- **Recorded data**
=====

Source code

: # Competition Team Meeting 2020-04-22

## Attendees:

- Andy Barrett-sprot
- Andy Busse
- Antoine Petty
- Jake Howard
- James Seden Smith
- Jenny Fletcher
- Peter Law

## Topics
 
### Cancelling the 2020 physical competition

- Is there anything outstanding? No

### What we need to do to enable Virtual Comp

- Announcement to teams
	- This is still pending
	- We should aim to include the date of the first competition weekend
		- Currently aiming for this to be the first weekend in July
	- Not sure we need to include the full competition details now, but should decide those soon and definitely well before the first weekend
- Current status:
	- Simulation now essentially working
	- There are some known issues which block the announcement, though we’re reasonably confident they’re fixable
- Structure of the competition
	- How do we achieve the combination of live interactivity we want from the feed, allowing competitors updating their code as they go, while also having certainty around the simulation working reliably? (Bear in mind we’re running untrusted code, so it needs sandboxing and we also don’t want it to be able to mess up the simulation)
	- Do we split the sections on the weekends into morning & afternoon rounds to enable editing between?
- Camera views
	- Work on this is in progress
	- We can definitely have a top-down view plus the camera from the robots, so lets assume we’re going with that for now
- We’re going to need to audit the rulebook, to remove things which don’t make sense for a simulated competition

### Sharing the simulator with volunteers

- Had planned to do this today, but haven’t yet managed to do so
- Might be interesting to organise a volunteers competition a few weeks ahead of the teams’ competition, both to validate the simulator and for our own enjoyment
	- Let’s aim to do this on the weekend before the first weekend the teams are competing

=====

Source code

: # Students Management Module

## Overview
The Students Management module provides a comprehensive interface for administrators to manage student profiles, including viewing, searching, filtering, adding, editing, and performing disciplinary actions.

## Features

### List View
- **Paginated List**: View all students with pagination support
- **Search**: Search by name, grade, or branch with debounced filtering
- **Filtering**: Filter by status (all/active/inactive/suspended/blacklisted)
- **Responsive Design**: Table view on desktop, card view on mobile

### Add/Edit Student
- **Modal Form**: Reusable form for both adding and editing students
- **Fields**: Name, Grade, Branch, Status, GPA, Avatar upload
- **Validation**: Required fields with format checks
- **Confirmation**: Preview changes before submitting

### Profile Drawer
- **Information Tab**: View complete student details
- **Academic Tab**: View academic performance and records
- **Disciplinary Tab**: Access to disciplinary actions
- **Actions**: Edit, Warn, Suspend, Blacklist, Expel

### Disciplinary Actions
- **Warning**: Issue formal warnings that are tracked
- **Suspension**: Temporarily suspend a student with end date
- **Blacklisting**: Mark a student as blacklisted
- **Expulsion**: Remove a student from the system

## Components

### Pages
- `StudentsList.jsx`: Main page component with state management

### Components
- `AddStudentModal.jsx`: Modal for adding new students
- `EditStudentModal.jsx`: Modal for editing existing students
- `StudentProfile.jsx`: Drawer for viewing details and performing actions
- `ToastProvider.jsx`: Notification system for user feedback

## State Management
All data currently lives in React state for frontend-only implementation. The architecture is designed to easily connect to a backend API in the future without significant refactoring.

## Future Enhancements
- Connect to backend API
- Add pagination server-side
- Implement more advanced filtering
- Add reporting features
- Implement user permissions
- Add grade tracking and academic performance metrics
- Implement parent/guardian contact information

=====

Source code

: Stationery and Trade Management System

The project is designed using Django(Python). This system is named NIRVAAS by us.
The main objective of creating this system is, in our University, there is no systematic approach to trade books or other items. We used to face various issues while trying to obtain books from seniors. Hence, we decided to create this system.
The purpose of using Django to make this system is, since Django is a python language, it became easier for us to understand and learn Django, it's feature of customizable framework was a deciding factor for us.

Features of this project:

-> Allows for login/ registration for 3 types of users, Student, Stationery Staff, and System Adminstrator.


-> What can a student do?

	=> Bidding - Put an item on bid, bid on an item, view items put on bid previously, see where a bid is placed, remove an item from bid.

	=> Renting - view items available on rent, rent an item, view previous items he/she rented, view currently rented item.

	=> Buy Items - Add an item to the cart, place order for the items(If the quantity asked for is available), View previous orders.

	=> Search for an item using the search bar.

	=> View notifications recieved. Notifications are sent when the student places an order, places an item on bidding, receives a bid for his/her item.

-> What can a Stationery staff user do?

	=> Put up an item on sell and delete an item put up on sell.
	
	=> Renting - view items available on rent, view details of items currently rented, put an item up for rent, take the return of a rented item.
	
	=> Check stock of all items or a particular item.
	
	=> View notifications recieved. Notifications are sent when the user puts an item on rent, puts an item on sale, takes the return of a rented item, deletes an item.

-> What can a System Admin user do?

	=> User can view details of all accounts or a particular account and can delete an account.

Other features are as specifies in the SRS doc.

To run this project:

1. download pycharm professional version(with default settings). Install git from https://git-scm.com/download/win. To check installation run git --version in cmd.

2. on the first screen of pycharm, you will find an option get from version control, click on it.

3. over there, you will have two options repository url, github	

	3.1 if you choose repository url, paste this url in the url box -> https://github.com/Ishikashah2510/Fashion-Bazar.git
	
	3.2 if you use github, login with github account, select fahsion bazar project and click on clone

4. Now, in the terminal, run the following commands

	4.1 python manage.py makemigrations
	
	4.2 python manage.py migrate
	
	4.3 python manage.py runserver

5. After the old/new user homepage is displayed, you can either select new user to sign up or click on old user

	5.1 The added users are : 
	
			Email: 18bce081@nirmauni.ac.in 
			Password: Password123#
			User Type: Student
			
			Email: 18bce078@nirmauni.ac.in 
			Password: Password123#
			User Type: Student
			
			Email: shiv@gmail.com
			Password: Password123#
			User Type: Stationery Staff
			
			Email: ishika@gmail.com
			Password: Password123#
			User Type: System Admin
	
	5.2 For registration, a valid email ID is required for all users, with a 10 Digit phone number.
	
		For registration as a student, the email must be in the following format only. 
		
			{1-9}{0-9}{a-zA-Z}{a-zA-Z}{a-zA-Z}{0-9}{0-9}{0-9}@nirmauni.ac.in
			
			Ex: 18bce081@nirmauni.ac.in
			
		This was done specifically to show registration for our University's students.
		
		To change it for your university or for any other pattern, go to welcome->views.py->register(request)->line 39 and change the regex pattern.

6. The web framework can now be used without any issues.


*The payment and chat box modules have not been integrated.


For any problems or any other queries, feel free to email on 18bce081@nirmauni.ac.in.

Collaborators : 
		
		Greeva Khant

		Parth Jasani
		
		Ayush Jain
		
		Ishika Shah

=====

- **INSTRUCTIONS TO FOLLOW**
Whenever a line of the data includes the word "simulator", show that line in full.

- **ANSWER FOR THE TASK**
### Sharing the simulator with volunteers
- Might be interesting to organise a volunteers competition a few weeks ahead of the teams’ competition, both to validate the simulator and for our own enjoyment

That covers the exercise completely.